What is Overlay Network? | DevOps Dictionary

Overlay Network — Connecting Containers Across Multiple Hosts

What Is an Overlay Network in Simple Terms?

A bridge network connects containers on the same host. An overlay network connects containers across multiple hosts — containers running on different physical or virtual machines communicate as if they are on the same local network, with Docker handling all the routing transparently.
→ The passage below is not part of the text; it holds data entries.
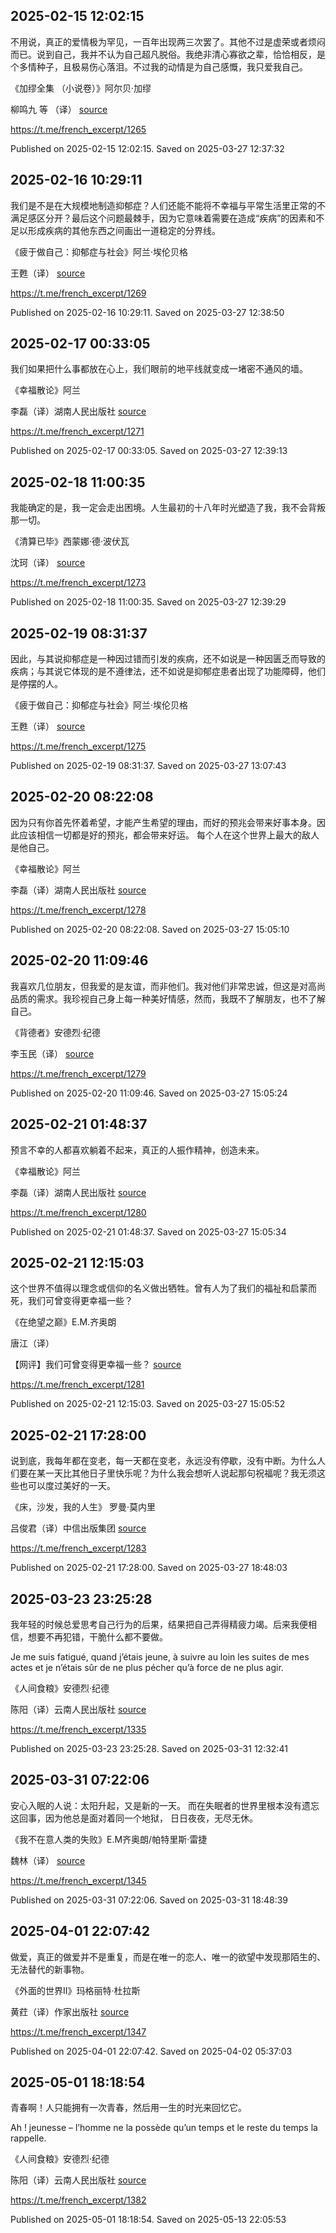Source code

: 
## 2025-02-15 12:02:15


不用说，真正的爱情极为罕见，一百年出现两三次罢了。其他不过是虚荣或者烦闷而已。说到自己，我并不认为自己超凡脱俗。我绝非清心寡欲之辈，恰恰相反，是个多情种子，且极易伤心落泪。不过我的动情是为自己感慨，我只爱我自己。

《加缪全集 （小说卷）》阿尔贝·加缪

柳鸣九 等 （译） [source](https://m.weibo.cn/status/PegXAme2G)

https://t.me/french_excerpt/1265

Published on 2025-02-15 12:02:15. Saved on 2025-03-27 12:37:32

## 2025-02-16 10:29:11


我们是不是在大规模地制造抑郁症？人们还能不能将不幸福与平常生活里正常的不满足感区分开？最后这个问题最棘手，因为它意味着需要在造成“疾病”的因素和不足以形成疾病的其他东西之间画出一道稳定的分界线。

《疲于做自己：抑郁症与社会》阿兰·埃伦贝格

王甦（译） [source](https://m.weibo.cn/status/Pes9OBD0K)

https://t.me/french_excerpt/1269

Published on 2025-02-16 10:29:11. Saved on 2025-03-27 12:38:50

## 2025-02-17 00:33:05


我们如果把什么事都放在心上，我们眼前的地平线就变成一堵密不通风的墙。

《幸福散论》阿兰

李磊（译）湖南人民出版社 [source](https://m.weibo.cn/status/PezqyaUw5)

https://t.me/french_excerpt/1271

Published on 2025-02-17 00:33:05. Saved on 2025-03-27 12:39:13

## 2025-02-18 11:00:35


我能确定的是，我⼀定会⾛出困境。⼈⽣最初的⼗⼋年时光塑造了我，我不会背叛那⼀切。

《清算已毕》西蒙娜·德·波伏⽡

沈珂（译） [source](https://m.weibo.cn/status/PeH5hfsUi)

https://t.me/french_excerpt/1273

Published on 2025-02-18 11:00:35. Saved on 2025-03-27 12:39:29

## 2025-02-19 08:31:37


因此，与其说抑郁症是一种因过错而引发的疾病，还不如说是一种因匮乏而导致的疾病；与其说它体现的是不遵律法，还不如说是抑郁症患者出现了功能障碍，他们是停摆的人。

《疲于做自己：抑郁症与社会》阿兰·埃伦贝格

王甦（译） [source](https://m.weibo.cn/status/PeLd8g5VD)

https://t.me/french_excerpt/1275

Published on 2025-02-19 08:31:37. Saved on 2025-03-27 13:07:43

## 2025-02-20 08:22:08


因为只有你首先怀着希望，才能产生希望的理由，而好的预兆会带来好事本身。因此应该相信一切都是好的预兆，都会带来好运。 每个人在这个世界上最大的敌人是他自己。

《幸福散论》阿兰

李磊（译）湖南人民出版社 [source](https://m.weibo.cn/status/PeStGjUOS)

https://t.me/french_excerpt/1278

Published on 2025-02-20 08:22:08. Saved on 2025-03-27 15:05:10

## 2025-02-20 11:09:46


我喜欢几位朋友，但我爱的是友谊，而非他们。我对他们非常忠诚，但这是对高尚品质的需求。我珍视自己身上每一种美好情感，然而，我既不了解朋友，也不了解自己。

《背德者》安德烈·纪德

李玉民（译） [source](https://m.weibo.cn/status/PeWHxvTwg)

https://t.me/french_excerpt/1279

Published on 2025-02-20 11:09:46. Saved on 2025-03-27 15:05:24

## 2025-02-21 01:48:37


预言不幸的人都喜欢躺着不起来，真正的人振作精神，创造未来。

《幸福散论》阿兰

李磊（译）湖南人民出版社 [source](https://m.weibo.cn/status/Pf1ZZ5zT6)

https://t.me/french_excerpt/1280

Published on 2025-02-21 01:48:37. Saved on 2025-03-27 15:05:34

## 2025-02-21 12:15:03


这个世界不值得以理念或信仰的名义做出牺牲。曾有人为了我们的福祉和启蒙而死，我们可曾变得更幸福一些？

《在绝望之巅》E.M.齐奥朗

唐江（译）

【网评】我们可曾变得更幸福一些？ [source](https://m.weibo.cn/status/PfhU73sMS)

https://t.me/french_excerpt/1281

Published on 2025-02-21 12:15:03. Saved on 2025-03-27 15:05:52

## 2025-02-21 17:28:00


说到底，我每年都在变老，每一天都在变老，永远没有停歇，没有中断。为什么人们要在某一天比其他日子里快乐呢？为什么我会想听人说起那句祝福呢？我无须这些也可以度过美好的一天。

《床，沙发，我的人生》 罗曼·莫内里

吕俊君（译）中信出版集团 [source](https://m.weibo.cn/status/Pf0rCykEp)

https://t.me/french_excerpt/1283

Published on 2025-02-21 17:28:00. Saved on 2025-03-27 18:48:03

## 2025-03-23 23:25:28


我年轻的时候总爱思考自己行为的后果，结果把自己弄得精疲力竭。后来我便相信，想要不再犯错，干脆什么都不要做。

Je me suis fatigué, quand j’étais jeune, à suivre au loin les suites de mes actes et je n’étais sûr de ne plus pécher qu’à force de ne plus agir.

《人间食粮》安德烈·纪德

陈阳（译）云南人民出版社 [source](https://m.weibo.cn/status/PjUHu8EIa)

https://t.me/french_excerpt/1335

Published on 2025-03-23 23:25:28. Saved on 2025-03-31 12:32:41

## 2025-03-31 07:22:06


安心入眠的人说：太阳升起，又是新的一天。 而在失眠者的世界里根本没有遗忘这回事，因为他总是面对着同一个地狱， 日日夜夜，无尽无休。

《我不在意人类的失败》E.M齐奥朗/帕特里斯·雷捷

魏林（译） [source](https://m.weibo.cn/status/PkPhixJra)

https://t.me/french_excerpt/1345

Published on 2025-03-31 07:22:06. Saved on 2025-03-31 18:48:39

## 2025-04-01 22:07:42


做爱，真正的做爱并不是重复，而是在唯一的恋人、唯一的欲望中发现那陌生的、无法替代的新事物。

《外面的世界II》玛格丽特·杜拉斯

黄荭（译）作家出版社 [source](https://m.weibo.cn/status/PldfV5yZN)

https://t.me/french_excerpt/1347

Published on 2025-04-01 22:07:42. Saved on 2025-04-02 05:37:03

## 2025-05-01 18:18:54


青春啊！人只能拥有一次青春，然后用一生的时光来回忆它。

Ah ! jeunesse – l’homme ne la possède qu’un temps et le reste du temps la rappelle.

《人间食粮》安德烈·纪德

陈阳（译）云南人民出版社 [source](https://m.weibo.cn/status/PpFjHebNF)

https://t.me/french_excerpt/1382

Published on 2025-05-01 18:18:54. Saved on 2025-05-13 22:05:53
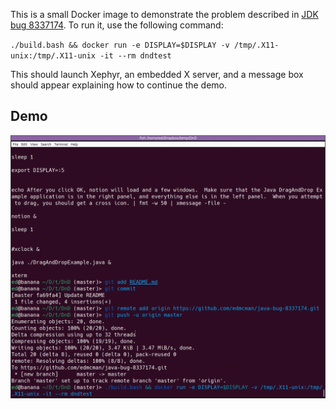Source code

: This is a small Docker image to demonstrate the problem described in [JDK bug 8337174](https://bugs.java.com/bugdatabase/view_bug?bug_id=JDK-8337174).  To run it, use the following command:

`./build.bash && docker run -e DISPLAY=$DISPLAY -v /tmp/.X11-unix:/tmp/.X11-unix -it --rm dndtest`

This should launch Xephyr, an embedded X server, and a message box should appear explaining how to continue the demo.

## Demo

![Demo](demo.gif)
Overlay networks use VXLAN (Virtual Extensible LAN) to encapsulate container traffic inside UDP packets that travel across the real network between hosts.

◈ DIAGRAM

+------------------+      +------------------+
| Host 1           |      | Host 2           |
|                  |      |                  |
| +----------+     |      | +----------+     |
| | api      |     |      | | worker   |     |
| | 10.0.0.2 |     |      | | 10.0.0.3 |     |
| +-----+----+     |      | +-----+----+     |
|       |          |      |       |          |
|  overlay network |=====>|  overlay network  |
|  VXLAN tunnel    |      |  VXLAN tunnel     |
+------------------+      +------------------+
 
api pings 10.0.0.3 -> VXLAN encapsulates -> travels across real network
-> Host 2 decapsulates -> delivers to worker
Containers see a flat network — VXLAN is invisible to them

Creating and Using Overlay Networks

Bash

# Overlay networks require Docker Swarm mode
docker swarm init
 
# Create an overlay network
docker network create \
  --driver overlay \
  --attachable \
  payment-overlay
# --attachable: allows standalone containers (not just Swarm services) to join
 
# Deploy a Swarm service on the overlay network
docker service create \
  --name payment-api \
  --network payment-overlay \
  registry.razorpay.in/payment-api:v3.1.0
 
# Services on the same overlay network find each other by service name
# Docker's built-in load balancing distributes traffic across replicas

Encrypted Overlay Networks

Bash

# Create encrypted overlay (traffic encrypted with AES-GCM)
docker network create \
  --driver overlay \
  --opt encrypted \
  --attachable \
  secure-payment-overlay
# All traffic between containers encrypted
# Small performance overhead (~10%)

Overlay vs Bridge — When to Use Each

Need	Bridge	Overlay
Single host containers	Yes	No need
Multiple hosts	Cannot	Yes
Docker Swarm services	No	Yes
Kubernetes (CNI)	No	Similar concept

Connection to Kubernetes

Kubernetes CNI plugins (Calico, Cilium, Flannel) implement the same concept as Docker overlay networks — containers on different nodes communicate as if on the same flat network. Understanding Docker overlay networks makes Kubernetes pod networking immediately intuitive.

REMEMBER THIS
**Remember:** Overlay networks require Docker Swarm mode. If you are not using Swarm, you cannot create overlay networks — use bridge networks for single-host and look at Kubernetes for multi-host orchestration.